Ministra negra no STF
A mostra “Juízas Negras Para Ontem” não é uma ação isolada. Pelo contrário, ao longo do último mês ativistas, artistas, políticos e movimentos sociais estão pressionando o presidente Luiz Inácio Lula da Silva (PT) para indicar uma mulher negra como a nova ministra.
A campanha online “Ministra Negra no STF”, por exemplo, está coletando assinaturas e encaminhando e-mails para a Presidência da República e Secretaria de Comunicação (Secom) do Governo Federal. O site já conta com mais de 32 mil assinaturas. Qualquer cidadã ou cidadão pode participar da movimentação. Para isso basta acessar o site.
As campanhas pela indicação de uma mulher negra ao cargo antecedem a data de aposentadoria da ministra Rosa Weber, que em outubro completará 75 anos, idade limite para integrantes do tribunal.

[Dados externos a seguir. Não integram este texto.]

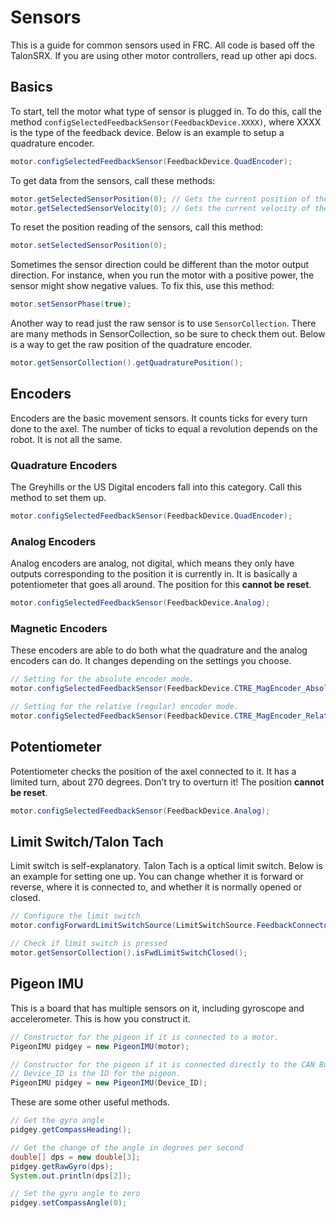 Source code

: # Sensors

This is a guide for common sensors used in FRC. All code is based off the TalonSRX. If you are using other motor controllers, read up other api docs.

## Basics

To start, tell the motor what type of sensor is plugged in. To do this, call the method `configSelectedFeedbackSensor(FeedbackDevice.XXXX)`, where XXXX is the type of the feedback device. Below is an example to setup a quadrature encoder.

```java
motor.configSelectedFeedbackSensor(FeedbackDevice.QuadEncoder);
```

To get data from the sensors, call these methods:

```java
motor.getSelectedSensorPosition(0); // Gets the current position of the sensor
motor.getSelectedSensorVelocity(0); // Gets the current velocity of the sensor
```

To reset the position reading of the sensors, call this method:

```java
motor.setSelectedSensorPosition(0);
```

Sometimes the sensor direction could be different than the motor output direction. For instance, when you run the motor with a positive power, the sensor might show negative values. To fix this, use this method:

```java
motor.setSensorPhase(true);
```

Another way to read just the raw sensor is to use `SensorCollection`. There are many methods in SensorCollection, so be sure to check them out. Below is a way to get the raw position of the quadrature encoder.

```java
motor.getSensorCollection().getQuadraturePosition();
```

## Encoders

Encoders are the basic movement sensors. It counts ticks for every turn done to the axel. The number of ticks to equal a revolution depends on the robot. It is not all the same.

### Quadrature Encoders

The Greyhills or the US Digital encoders fall into this category. Call this method to set them up.

```java
motor.configSelectedFeedbackSensor(FeedbackDevice.QuadEncoder);
```

### Analog Encoders

Analog encoders are analog, not digital, which means they only have outputs corresponding to the position it is currently in.  It is basically a potentiometer that goes all around. The position for this **cannot be reset**.

```java
motor.configSelectedFeedbackSensor(FeedbackDevice.Analog);
```

### Magnetic Encoders

These encoders are able to do both what the quadrature and the analog encoders can do. It changes depending on the settings you choose.

```java
// Setting for the absolute encoder mode.
motor.configSelectedFeedbackSensor(FeedbackDevice.CTRE_MagEncoder_Absolute);

// Setting for the relative (regular) encoder mode.
motor.configSelectedFeedbackSensor(FeedbackDevice.CTRE_MagEncoder_Relative);
```

## Potentiometer

Potentiometer checks the position of the axel connected to it. It has a limited turn, about 270 degrees.  Don’t try to overturn it!
The position **cannot be reset**.

```java
motor.configSelectedFeedbackSensor(FeedbackDevice.Analog);
```

## Limit Switch/Talon Tach

Limit switch is self-explanatory. Talon Tach is a optical limit switch. Below is an example for setting one up. You can change whether it is forward or reverse, where it is connected to, and whether it is normally opened or closed.

```java
// Configure the limit switch
motor.configForwardLimitSwitchSource(LimitSwitchSource.FeedbackConnector, LimitSwitchNormal.NormallyOpen);

// Check if limit switch is pressed
motor.getSensorCollection().isFwdLimitSwitchClosed();
```

## Pigeon IMU

This is a board that has multiple sensors on it, including gyroscope and accelerometer. This is how you construct it.

```java
// Constructor for the pigeon if it is connected to a motor.
PigeonIMU pidgey = new PigeonIMU(motor);

// Constructor for the pigeon if it is connected directly to the CAN Bus.
// Device_ID is the ID for the pigeon.
PigeonIMU pidgey = new PigeonIMU(Device_ID);
```

These are some other useful methods.

```java
// Get the gyro angle
pidgey.getCompassHeading();

// Get the change of the angle in degrees per second
double[] dps = new double[3];
pidgey.getRawGyro(dps);
System.out.println(dps[2]);

// Set the gyro angle to zero
pidgey.setCompassAngle(0);
```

Em 132 anos de história, o STF nunca teve uma mulher negra em seu quadro de ministros. Foram apenas três ministros negros e três ministras mulheres, todas brancas. A desigualdade racial e de gênero na Corte também reflete na composição do poder judiciário brasileiro. Segundo dados do Conselho Nacional de Justiça (CNJ), só 7% dos magistrados de primeira instância e 2% de segunda instância são mulheres negras.
Juízas Negras Para Ontem
Todas as obras da mostra podem ser vistas no site do Instituto Lamparina. O projeto contou com apoio do International Resource for Impact and Storytelling (Iris), uma organização internacional que incentiva projetos que divulgam histórias de impacto social.